Enkephalin biosynthesis is coupled to secretory activity via transcription of the proenkephalin A gene.

The molecular mechanisms regulating neuropeptide and secretory protein biosynthesis in neuroendocrine cells were examined using the prototype neuropeptide and secretory proteins enkephalin and chromogranin A (CGA). Treatment with the secretogogue nicotine results in the calcium-dependent secretion of enkephalin peptides from bovine chromaffin cells in primary culture and a concomitant increase in enkephalin peptide biosynthesis.
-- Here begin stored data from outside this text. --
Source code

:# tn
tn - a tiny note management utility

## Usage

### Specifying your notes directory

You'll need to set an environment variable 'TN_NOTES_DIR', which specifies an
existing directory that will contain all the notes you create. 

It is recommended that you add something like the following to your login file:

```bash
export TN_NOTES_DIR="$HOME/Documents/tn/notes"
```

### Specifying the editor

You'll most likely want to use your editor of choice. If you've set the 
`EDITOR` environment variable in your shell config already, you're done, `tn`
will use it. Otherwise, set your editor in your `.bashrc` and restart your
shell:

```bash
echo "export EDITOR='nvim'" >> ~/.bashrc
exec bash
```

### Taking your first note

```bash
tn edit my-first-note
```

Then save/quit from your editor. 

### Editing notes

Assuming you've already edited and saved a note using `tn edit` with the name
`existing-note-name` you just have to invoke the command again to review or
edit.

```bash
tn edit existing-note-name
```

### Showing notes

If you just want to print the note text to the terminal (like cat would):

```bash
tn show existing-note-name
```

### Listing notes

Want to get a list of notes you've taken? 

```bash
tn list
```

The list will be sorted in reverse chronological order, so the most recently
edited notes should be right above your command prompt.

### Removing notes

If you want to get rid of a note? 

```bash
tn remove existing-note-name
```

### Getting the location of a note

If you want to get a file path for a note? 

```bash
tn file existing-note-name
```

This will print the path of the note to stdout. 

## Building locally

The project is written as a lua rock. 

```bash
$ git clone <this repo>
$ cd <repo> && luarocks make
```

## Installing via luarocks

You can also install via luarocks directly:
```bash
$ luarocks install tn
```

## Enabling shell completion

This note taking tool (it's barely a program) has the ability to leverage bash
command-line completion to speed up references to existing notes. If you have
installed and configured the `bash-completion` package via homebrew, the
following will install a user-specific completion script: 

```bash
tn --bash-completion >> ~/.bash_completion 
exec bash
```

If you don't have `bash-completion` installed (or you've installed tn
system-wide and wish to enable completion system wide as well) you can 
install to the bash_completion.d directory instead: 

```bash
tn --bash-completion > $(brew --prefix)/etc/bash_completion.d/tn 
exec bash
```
Both secretion and biosynthesis are also stimulated by cell depolarization with elevated potassium. Elevation of intracellular cyclic AMP, on the other hand, results in stimulation of enkephalin biosynthesis and long-term, but not acute, secretion of enkephalin peptides. Coupling of enkephalin biosynthesis to calcium influx occurs at the level of transcription of the enkephalin gene. Thus, potassium depolarization causes a calcium-dependent elevation of enkephalin mRNA which is preceded by an increase in the rate of transcription of the enkephalin gene in the chromaffin cell. The accumulation of enkephalin message or peptide by potassium depolarization or treatment with nicotine is prevented by D600 or hexamethonium respectively, added 1 h after addition of nicotine or KCl and following acute release, suggesting that calcium acts as a continuous rather than triggering stimulus for enkephalin biosynthesis. Sequence analysis of the bovine enkephalin promoter identified sequence conservation of three enhancers previously reported in the human gene which are required for regulation of the gene by calcium, cAMP, and phorbol ester in vitro. In contrast to the regulation of the enkephalin system, no increase in either CGA or CGB mRNA or gene transcription attended depolarization-induced secretion from chromaffin cells. Since enkephalin and CGA are co-stored in and co-released from the same secretory vesicles in these cells, the results imply that a surplus of CGA is constitutively synthesized in chromaffin cells such that compensatory up-regulation during changes in the secretory state of the cell, such as occurs for enkephalin, is not required for the secretory proteins.